▼

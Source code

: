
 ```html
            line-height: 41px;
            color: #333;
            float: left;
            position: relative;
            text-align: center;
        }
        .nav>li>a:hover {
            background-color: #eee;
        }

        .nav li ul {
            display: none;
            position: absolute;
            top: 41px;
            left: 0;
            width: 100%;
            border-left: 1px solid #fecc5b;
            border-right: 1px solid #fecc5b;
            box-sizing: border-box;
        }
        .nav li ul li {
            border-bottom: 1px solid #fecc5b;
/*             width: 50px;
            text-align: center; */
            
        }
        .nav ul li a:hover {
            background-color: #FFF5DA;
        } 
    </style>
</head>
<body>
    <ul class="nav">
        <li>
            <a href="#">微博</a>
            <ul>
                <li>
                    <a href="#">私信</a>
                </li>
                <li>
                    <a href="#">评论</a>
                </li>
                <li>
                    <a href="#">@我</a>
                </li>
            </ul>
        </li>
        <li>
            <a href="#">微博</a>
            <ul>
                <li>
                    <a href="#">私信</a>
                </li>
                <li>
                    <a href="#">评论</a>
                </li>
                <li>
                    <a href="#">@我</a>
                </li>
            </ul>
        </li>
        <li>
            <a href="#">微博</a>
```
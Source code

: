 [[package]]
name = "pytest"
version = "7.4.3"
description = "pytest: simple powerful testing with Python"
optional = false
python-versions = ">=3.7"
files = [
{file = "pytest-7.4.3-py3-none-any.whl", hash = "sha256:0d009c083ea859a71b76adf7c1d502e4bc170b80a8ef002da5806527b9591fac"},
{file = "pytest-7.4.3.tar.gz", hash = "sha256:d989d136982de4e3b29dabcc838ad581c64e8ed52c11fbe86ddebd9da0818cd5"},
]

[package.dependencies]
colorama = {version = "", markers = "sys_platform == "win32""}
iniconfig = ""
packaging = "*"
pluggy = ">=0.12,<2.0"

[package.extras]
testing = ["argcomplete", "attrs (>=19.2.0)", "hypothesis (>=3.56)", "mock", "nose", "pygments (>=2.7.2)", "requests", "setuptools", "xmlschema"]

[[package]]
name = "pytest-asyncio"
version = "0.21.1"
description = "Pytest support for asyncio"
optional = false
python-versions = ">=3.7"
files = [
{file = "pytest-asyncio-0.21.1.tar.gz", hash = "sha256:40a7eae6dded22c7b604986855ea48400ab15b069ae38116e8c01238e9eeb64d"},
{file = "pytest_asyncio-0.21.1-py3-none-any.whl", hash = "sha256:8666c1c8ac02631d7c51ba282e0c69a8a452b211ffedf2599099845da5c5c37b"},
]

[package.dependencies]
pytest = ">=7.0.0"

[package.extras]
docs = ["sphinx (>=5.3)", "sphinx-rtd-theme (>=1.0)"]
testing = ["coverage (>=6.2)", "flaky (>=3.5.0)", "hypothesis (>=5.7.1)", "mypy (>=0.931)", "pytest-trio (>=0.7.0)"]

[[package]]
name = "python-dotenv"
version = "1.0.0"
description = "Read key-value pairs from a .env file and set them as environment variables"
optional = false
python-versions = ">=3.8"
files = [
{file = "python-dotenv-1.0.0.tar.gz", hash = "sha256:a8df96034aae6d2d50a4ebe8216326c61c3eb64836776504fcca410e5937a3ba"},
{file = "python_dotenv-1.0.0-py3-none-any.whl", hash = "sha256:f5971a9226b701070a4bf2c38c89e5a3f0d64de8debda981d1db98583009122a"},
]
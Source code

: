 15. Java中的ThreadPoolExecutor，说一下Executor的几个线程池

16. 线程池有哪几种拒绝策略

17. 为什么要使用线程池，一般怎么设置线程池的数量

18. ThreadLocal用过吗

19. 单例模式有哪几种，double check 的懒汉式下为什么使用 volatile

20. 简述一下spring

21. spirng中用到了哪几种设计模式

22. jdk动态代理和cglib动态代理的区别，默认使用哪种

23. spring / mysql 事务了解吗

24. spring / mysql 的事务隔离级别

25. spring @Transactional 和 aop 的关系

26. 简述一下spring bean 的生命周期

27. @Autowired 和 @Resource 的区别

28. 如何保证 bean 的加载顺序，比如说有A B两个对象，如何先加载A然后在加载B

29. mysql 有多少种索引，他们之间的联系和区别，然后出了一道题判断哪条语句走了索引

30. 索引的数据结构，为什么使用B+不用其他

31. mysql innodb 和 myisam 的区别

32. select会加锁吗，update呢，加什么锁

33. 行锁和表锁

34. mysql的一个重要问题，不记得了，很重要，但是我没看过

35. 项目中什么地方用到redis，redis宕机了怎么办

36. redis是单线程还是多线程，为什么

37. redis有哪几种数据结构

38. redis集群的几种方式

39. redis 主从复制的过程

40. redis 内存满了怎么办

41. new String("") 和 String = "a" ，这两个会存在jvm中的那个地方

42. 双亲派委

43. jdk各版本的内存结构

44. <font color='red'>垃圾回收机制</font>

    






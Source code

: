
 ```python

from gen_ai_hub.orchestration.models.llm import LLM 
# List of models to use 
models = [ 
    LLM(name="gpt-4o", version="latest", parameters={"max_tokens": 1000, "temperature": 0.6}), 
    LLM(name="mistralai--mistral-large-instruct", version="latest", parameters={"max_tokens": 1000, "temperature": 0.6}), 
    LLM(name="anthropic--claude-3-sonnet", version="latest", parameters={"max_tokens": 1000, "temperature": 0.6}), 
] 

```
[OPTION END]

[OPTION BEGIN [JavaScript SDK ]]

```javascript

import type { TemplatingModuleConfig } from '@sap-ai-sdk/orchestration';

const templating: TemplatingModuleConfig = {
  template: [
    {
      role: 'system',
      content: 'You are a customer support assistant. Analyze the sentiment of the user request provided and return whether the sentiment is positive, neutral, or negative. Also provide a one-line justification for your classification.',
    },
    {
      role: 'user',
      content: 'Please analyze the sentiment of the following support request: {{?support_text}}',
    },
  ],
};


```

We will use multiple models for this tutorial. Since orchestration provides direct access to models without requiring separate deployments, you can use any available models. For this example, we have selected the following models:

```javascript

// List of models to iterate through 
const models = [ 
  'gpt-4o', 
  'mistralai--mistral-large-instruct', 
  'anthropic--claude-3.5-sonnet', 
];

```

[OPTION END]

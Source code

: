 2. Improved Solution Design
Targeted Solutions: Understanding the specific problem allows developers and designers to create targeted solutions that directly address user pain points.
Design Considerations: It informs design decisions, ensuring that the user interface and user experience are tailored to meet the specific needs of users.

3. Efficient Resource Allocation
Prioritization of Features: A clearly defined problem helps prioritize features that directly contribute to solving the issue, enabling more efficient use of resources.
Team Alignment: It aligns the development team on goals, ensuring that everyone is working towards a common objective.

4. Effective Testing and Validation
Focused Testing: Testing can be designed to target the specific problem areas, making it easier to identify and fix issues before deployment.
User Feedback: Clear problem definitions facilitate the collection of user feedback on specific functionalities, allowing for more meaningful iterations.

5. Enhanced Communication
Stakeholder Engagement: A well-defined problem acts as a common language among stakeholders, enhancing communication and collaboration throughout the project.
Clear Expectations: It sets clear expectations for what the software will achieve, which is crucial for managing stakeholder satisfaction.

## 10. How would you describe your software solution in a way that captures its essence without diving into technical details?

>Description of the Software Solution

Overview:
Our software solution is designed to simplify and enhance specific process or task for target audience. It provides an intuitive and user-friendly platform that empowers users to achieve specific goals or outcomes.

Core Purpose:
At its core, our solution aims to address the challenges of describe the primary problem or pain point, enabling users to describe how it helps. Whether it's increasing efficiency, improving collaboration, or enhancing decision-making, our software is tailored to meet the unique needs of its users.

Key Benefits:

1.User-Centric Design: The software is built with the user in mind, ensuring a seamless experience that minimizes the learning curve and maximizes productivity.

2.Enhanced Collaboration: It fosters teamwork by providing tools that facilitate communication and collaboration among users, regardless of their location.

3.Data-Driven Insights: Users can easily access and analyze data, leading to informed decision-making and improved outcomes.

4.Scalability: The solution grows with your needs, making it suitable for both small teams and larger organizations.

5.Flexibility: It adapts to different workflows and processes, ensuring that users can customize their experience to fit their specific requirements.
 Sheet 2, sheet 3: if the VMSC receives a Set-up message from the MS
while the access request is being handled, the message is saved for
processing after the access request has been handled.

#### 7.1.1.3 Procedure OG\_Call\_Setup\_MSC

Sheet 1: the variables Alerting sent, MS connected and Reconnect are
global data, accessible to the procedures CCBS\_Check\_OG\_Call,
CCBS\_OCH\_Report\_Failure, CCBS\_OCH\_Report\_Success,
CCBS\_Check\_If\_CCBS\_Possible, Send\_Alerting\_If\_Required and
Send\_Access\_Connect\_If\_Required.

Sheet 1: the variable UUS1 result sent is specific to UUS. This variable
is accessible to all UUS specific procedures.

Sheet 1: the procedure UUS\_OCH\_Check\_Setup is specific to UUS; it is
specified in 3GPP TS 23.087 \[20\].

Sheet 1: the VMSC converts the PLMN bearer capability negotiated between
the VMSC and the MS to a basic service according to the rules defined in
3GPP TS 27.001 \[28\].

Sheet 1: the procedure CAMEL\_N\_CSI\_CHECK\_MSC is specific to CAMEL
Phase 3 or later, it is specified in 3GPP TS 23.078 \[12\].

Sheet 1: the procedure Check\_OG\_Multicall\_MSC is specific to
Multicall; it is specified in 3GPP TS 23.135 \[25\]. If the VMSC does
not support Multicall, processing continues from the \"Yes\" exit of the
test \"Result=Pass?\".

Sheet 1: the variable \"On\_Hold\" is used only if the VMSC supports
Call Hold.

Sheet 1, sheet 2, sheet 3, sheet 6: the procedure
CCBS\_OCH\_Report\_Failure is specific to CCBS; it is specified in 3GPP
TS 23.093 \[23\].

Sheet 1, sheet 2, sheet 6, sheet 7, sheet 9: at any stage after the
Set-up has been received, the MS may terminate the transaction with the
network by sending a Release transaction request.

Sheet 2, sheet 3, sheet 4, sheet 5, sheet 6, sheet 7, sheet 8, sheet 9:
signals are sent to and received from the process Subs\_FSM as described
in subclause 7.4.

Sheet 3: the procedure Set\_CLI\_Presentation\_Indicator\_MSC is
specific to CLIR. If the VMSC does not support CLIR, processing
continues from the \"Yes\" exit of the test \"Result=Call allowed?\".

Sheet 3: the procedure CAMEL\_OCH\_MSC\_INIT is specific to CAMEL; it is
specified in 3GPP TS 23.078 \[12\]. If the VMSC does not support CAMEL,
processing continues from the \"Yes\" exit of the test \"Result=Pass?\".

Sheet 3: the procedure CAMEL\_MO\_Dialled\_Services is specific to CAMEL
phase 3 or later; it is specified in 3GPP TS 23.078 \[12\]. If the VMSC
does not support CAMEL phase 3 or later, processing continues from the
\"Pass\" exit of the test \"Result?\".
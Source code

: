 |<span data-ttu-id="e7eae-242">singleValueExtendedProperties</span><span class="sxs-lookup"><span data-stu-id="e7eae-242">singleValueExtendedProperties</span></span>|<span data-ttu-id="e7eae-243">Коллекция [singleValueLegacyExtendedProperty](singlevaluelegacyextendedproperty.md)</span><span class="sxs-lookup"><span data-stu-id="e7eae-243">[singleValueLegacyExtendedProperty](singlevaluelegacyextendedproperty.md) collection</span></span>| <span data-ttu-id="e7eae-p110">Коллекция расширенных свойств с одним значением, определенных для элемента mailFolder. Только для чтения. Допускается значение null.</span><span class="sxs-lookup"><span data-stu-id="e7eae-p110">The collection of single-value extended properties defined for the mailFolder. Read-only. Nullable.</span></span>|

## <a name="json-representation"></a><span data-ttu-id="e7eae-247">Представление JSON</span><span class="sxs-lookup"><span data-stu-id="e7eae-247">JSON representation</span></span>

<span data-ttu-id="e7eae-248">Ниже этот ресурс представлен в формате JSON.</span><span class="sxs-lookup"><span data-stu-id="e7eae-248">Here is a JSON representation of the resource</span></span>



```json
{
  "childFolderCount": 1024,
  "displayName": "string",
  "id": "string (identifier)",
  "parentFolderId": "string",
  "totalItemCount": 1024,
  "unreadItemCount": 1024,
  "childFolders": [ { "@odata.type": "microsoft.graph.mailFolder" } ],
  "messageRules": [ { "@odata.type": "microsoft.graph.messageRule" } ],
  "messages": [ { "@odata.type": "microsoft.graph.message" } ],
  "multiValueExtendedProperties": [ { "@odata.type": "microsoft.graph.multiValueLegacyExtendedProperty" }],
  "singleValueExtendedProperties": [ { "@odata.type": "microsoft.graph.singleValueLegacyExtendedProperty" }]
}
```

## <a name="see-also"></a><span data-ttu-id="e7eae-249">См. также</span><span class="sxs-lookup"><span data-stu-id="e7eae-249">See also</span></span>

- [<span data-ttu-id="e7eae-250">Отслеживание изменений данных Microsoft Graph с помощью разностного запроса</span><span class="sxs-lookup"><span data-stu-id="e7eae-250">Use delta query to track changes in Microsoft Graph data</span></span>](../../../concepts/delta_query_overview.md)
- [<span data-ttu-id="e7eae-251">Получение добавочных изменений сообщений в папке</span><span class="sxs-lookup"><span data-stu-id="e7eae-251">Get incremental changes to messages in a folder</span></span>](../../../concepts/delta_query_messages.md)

▲

TASK INSTRUCTIONS => Copy all lines from the data that hold the word "their".

RESULT =>
2.Enhanced Collaboration: It fosters teamwork by providing tools that facilitate communication and collaboration among users, regardless of their location.
5.Flexibility: It adapts to different workflows and processes, ensuring that users can customize their experience to fit their specific requirements.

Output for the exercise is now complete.